Mohiyuddin Marghoob, Mu John C, Li Jian, Bani Asadi Narges, Gerstein Mark B, Abyzov Alexej, Wong Wing H, Lam Hugo Y K
Bina Technologies, Roche Sequencing, Redwood City, CA 94065, USA.
Program in Computational Biology and Bioinformatics, Yale University, New Haven, CT 06520, USA.
Bioinformatics. 2015 Aug 15;31(16):2741-4. doi: 10.1093/bioinformatics/btv204. Epub 2015 Apr 10.
Structural variations (SVs) are large genomic rearrangements that vary significantly in size, making them challenging to detect with the relatively short reads from next-generation sequencing (NGS). Different SV detection methods have been developed; however, each is limited to specific kinds of SVs with varying accuracy and resolution. Previous works have attempted to combine different methods, but they still suffer from poor accuracy particularly for insertions. We propose MetaSV, an integrated SV caller which leverages multiple orthogonal SV signals for high accuracy and resolution. MetaSV proceeds by merging SVs from multiple tools for all types of SVs. It also analyzes soft-clipped reads from alignment to detect insertions accurately since existing tools underestimate insertion SVs. Local assembly in combination with dynamic programming is used to improve breakpoint resolution.

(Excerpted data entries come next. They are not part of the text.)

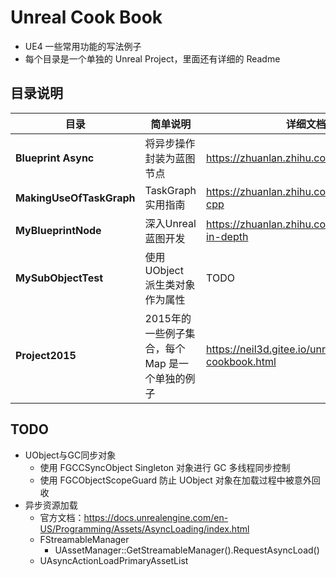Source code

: # Unreal Cook Book

- UE4 一些常用功能的写法例子
- 每个目录是一个单独的 Unreal Project，里面还有详细的 Readme

## 目录说明

| 目录 | 简单说明 | 详细文档 |
|-|-|-|
|   **Blueprint Async** |   将异步操作封装为蓝图节点    |   https://zhuanlan.zhihu.com/p/107021667  |
|   **MakingUseOfTaskGraph** | TaskGraph实用指南 |  https://zhuanlan.zhihu.com/ue4-modern-cpp  |
|   **MyBlueprintNode** |   深入Unreal蓝图开发  |   https://zhuanlan.zhihu.com/blueprints-in-depth  |
|   **MySubObjectTest** |   使用 UObject 派生类对象作为属性 | TODO  |
|   **Project2015** |   2015年的一些例子集合，每个 Map 是一个单独的例子 |   https://neil3d.gitee.io/unreal/ue-cookbook.html |

## TODO

- UObject与GC同步对象
    * 使用 FGCCSyncObject Singleton 对象进行 GC 多线程同步控制
    * 使用 FGCObjectScopeGuard 防止 UObject 对象在加载过程中被意外回收
- 异步资源加载
    - 官方文档：https://docs.unrealengine.com/en-US/Programming/Assets/AsyncLoading/index.html
    - FStreamableManager
        * UAssetManager::GetStreamableManager().RequestAsyncLoad()
    - UAsyncActionLoadPrimaryAssetList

Paired-end and coverage information is used to predict SV genotypes. Using simulation and experimental data, we demonstrate the effectiveness of MetaSV across various SV types and sizes.
Code in Python is at http://bioinform.github.io/metasv/.
Supplementary data are available at Bioinformatics online.
结构变异(SVs)是大规模的基因组重排,其大小差异显著,这使得利用来自下一代测序(NGS)的相对较短的读段来检测它们具有挑战性。已经开发了不同的SV检测方法;然而,每种方法都局限于特定类型的SVs,其准确性和分辨率各不相同。先前的工作试图将不同的方法结合起来,但它们仍然存在准确性差的问题,特别是对于插入变异。我们提出了MetaSV,一种集成的SV检测工具,它利用多个正交的SV信号来实现高精度和高分辨率。MetaSV通过合并来自多个工具的所有类型SVs的检测结果来进行。它还分析比对中的软剪切读段以准确检测插入变异,因为现有工具往往低估插入SVs。结合局部组装和动态规划来提高断点分辨率。利用双末端和覆盖信息来预测SV基因型。通过模拟和实验数据,我们证明了MetaSV在各种SV类型和大小上的有效性。
用Python编写的代码可在http://bioinform.github.io/metasv/获取。
补充数据可在《生物信息学》在线获取。